Exercise input START

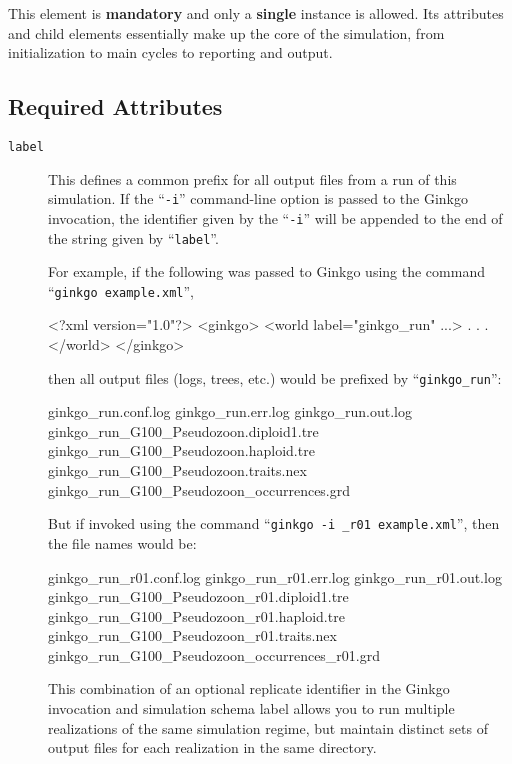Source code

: \documentclass[11pt]{article}
\newcommand{\xmlattr}[1]{{\tt\textcolor{xmlattr}{#1}}}
\begin{document}
This element is \textbf{mandatory} and only a \textbf{single} instance is allowed.
Its attributes and child elements essentially make up the core of the simulation, from initialization to main cycles to reporting and output.

\subsection{Required Attributes}
\begin{description}

	\item[\xmlattr{label}] This defines a common prefix for all output files from a run of this simulation. If the ``\verb=-i='' command-line option is passed to the Ginkgo invocation, the identifier given by the ``\verb=-i='' will be appended to the end of the string given by ``\verb=label=''.

	For example, if the following was passed to Ginkgo using the command ``\verb=ginkgo example.xml='',

	\begin{ginkgoxml}
<?xml version="1.0"?>
<ginkgo>
    <world label="ginkgo_run" ...>
	.
	.
	.
    </world>
</ginkgo>
	\end{ginkgoxml}

then all output files (logs, trees, etc.) would be prefixed by ``\verb=ginkgo_run='':

\begin{shell}
ginkgo_run.conf.log
ginkgo_run.err.log
ginkgo_run.out.log
ginkgo_run_G100_Pseudozoon.diploid1.tre
ginkgo_run_G100_Pseudozoon.haploid.tre
ginkgo_run_G100_Pseudozoon.traits.nex
ginkgo_run_G100_Pseudozoon_occurrences.grd
\end{shell}

But if invoked using the command ``\verb=ginkgo -i _r01 example.xml='', then the file names would be:

\begin{shell}
ginkgo_run_r01.conf.log
ginkgo_run_r01.err.log
ginkgo_run_r01.out.log
ginkgo_run_G100_Pseudozoon_r01.diploid1.tre
ginkgo_run_G100_Pseudozoon_r01.haploid.tre
ginkgo_run_G100_Pseudozoon_r01.traits.nex
ginkgo_run_G100_Pseudozoon_occurrences_r01.grd
\end{shell}

This combination of an optional replicate identifier in the Ginkgo invocation and simulation schema label allows you to run multiple realizations of the same simulation regime, but maintain distinct sets of output files for each realization in the same directory.


\end{description}
\end{document}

Exercise input END

> **Task goal**
Look for the line with "ginkgo_run_r01.out.log" in the records above. Repeat it and each line after it exactly.

> **Written answer**
ginkgo_run_r01.out.log
ginkgo_run_G100_Pseudozoon_r01.diploid1.tre
ginkgo_run_G100_Pseudozoon_r01.haploid.tre
ginkgo_run_G100_Pseudozoon_r01.traits.nex
ginkgo_run_G100_Pseudozoon_occurrences_r01.grd
\end{shell}

This combination of an optional replicate identifier in the Ginkgo invocation and simulation schema label allows you to run multiple realizations of the same simulation regime, but maintain distinct sets of output files for each realization in the same directory.


\end{description}
\end{document}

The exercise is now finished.